[Stored data entries]
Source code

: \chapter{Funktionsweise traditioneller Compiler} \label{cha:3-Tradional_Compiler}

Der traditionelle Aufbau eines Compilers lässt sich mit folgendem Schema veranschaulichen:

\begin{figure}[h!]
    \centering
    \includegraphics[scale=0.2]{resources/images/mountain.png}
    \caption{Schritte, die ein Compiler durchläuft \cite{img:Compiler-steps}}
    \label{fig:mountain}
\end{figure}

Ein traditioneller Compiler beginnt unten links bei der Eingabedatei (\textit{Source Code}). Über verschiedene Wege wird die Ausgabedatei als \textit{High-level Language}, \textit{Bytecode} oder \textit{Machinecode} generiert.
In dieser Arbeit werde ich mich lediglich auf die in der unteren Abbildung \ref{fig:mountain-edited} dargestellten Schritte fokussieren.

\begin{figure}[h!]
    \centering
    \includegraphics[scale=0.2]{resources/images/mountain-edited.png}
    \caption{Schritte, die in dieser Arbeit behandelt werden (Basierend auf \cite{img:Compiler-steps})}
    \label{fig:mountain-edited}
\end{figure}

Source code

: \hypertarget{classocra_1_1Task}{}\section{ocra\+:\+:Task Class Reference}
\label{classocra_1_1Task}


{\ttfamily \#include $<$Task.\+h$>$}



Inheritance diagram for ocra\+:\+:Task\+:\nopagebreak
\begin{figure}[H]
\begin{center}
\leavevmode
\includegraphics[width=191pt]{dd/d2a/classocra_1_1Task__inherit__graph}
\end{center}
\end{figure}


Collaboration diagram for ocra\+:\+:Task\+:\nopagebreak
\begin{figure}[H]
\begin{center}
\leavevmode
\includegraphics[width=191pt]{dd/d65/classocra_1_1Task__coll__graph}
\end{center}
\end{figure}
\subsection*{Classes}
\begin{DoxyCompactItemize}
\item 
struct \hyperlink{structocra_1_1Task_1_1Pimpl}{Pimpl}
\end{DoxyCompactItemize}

### Task to carry out
From the entries above, return each line with the word "includegraphics" in it.

### Completed task
    \includegraphics[scale=0.2]{resources/images/mountain.png}
    \includegraphics[scale=0.2]{resources/images/mountain-edited.png}
\includegraphics[width=191pt]{dd/d2a/classocra_1_1Task__inherit__graph}
\includegraphics[width=191pt]{dd/d65/classocra_1_1Task__coll__graph}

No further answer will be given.